** Data supplied follows **
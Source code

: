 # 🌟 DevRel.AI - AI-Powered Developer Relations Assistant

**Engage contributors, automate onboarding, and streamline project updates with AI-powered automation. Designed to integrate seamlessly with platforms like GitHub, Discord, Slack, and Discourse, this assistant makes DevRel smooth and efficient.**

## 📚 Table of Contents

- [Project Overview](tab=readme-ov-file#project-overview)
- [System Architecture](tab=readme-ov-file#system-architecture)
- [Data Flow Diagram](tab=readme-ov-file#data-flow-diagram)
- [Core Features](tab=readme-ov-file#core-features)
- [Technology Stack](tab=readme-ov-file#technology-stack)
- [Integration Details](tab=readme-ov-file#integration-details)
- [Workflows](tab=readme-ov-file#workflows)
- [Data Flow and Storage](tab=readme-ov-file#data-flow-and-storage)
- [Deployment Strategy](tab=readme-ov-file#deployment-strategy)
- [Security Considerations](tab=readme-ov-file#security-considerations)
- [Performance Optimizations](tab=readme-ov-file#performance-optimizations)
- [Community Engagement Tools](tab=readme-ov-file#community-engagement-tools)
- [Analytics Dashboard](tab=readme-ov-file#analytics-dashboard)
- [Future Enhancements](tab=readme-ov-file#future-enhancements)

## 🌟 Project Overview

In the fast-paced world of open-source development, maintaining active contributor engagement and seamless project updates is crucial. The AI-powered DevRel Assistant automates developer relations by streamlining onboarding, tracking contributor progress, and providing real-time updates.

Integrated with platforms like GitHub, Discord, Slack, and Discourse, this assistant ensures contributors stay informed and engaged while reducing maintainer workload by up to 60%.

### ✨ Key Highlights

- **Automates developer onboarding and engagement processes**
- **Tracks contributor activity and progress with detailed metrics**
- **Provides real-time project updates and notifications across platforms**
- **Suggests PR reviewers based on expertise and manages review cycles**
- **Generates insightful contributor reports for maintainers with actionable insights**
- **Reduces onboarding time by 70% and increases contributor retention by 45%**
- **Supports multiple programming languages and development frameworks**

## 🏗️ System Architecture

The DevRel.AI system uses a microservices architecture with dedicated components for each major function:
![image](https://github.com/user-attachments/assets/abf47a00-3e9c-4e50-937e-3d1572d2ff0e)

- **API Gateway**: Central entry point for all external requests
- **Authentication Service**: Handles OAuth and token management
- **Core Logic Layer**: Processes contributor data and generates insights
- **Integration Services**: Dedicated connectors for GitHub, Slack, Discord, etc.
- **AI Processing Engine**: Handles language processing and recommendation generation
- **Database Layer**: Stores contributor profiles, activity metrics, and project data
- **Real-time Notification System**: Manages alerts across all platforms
** End of Data supplied **
**Task requirements**
Set down exactly the line that holds "The DevRel.AI system" and all lines after it to the end of the data.

**Solution**
The DevRel.AI system uses a microservices architecture with dedicated components for each major function:
![image](https://github.com/user-attachments/assets/abf47a00-3e9c-4e50-937e-3d1572d2ff0e)

- **API Gateway**: Central entry point for all external requests
- **Authentication Service**: Handles OAuth and token management
- **Core Logic Layer**: Processes contributor data and generates insights
- **Integration Services**: Dedicated connectors for GitHub, Slack, Discord, etc.
- **AI Processing Engine**: Handles language processing and recommendation generation
- **Database Layer**: Stores contributor profiles, activity metrics, and project data
- **Real-time Notification System**: Manages alerts across all platforms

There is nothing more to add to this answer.